→ HOW TO COMPLETE THIS TASK:
Collect every line of the records below that contains the word "乡级人民政府".
#### GIVEN ENTRIES ####
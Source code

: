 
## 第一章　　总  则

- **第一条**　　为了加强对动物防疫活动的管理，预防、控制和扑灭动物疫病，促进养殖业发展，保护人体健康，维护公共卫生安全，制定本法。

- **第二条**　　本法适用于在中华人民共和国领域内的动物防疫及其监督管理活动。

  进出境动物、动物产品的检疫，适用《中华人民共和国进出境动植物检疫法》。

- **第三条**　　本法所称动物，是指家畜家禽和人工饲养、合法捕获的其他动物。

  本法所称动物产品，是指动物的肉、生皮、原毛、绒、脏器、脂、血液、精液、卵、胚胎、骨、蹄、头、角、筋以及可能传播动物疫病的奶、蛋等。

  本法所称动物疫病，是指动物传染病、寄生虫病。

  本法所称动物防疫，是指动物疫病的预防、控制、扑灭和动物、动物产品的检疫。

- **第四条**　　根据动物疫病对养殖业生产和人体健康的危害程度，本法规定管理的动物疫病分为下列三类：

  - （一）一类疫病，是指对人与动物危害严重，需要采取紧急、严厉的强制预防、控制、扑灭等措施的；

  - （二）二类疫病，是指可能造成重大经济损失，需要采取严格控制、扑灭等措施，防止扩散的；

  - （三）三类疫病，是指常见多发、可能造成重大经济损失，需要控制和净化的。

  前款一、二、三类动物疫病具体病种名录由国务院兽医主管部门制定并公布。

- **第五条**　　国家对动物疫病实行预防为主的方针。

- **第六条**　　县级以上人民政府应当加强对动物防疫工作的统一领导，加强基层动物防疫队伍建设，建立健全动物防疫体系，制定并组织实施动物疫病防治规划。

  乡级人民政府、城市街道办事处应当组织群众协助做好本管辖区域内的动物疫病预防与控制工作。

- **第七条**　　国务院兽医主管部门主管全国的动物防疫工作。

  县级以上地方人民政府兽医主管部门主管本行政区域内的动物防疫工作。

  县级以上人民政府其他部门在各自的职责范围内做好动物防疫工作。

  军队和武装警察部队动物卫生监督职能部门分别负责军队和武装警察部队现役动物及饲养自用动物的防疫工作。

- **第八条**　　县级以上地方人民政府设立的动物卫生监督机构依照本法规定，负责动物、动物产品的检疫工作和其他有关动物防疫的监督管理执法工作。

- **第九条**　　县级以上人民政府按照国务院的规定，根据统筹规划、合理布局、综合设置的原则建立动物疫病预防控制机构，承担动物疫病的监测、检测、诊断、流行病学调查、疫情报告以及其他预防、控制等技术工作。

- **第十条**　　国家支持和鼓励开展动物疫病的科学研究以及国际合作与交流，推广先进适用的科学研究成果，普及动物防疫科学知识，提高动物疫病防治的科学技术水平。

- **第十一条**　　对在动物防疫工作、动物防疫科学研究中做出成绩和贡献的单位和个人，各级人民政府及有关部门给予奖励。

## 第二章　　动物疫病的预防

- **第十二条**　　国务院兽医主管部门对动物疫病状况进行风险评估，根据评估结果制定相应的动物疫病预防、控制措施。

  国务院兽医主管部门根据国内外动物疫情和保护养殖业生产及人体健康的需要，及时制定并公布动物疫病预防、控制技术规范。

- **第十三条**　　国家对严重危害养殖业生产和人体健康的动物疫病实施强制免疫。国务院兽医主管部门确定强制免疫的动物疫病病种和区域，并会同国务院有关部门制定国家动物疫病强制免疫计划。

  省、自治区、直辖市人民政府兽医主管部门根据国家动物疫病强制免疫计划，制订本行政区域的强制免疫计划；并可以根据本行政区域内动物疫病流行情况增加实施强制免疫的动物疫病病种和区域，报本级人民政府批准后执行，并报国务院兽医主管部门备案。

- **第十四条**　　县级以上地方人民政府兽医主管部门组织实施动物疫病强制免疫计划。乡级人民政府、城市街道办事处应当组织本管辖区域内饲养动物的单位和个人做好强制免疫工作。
####
→ ANSWER TO THIS PROBLEM:
  乡级人民政府、城市街道办事处应当组织群众协助做好本管辖区域内的动物疫病预防与控制工作。
- **第十四条**　　县级以上地方人民政府兽医主管部门组织实施动物疫病强制免疫计划。乡级人民政府、城市街道办事处应当组织本管辖区域内饲养动物的单位和个人做好强制免疫工作。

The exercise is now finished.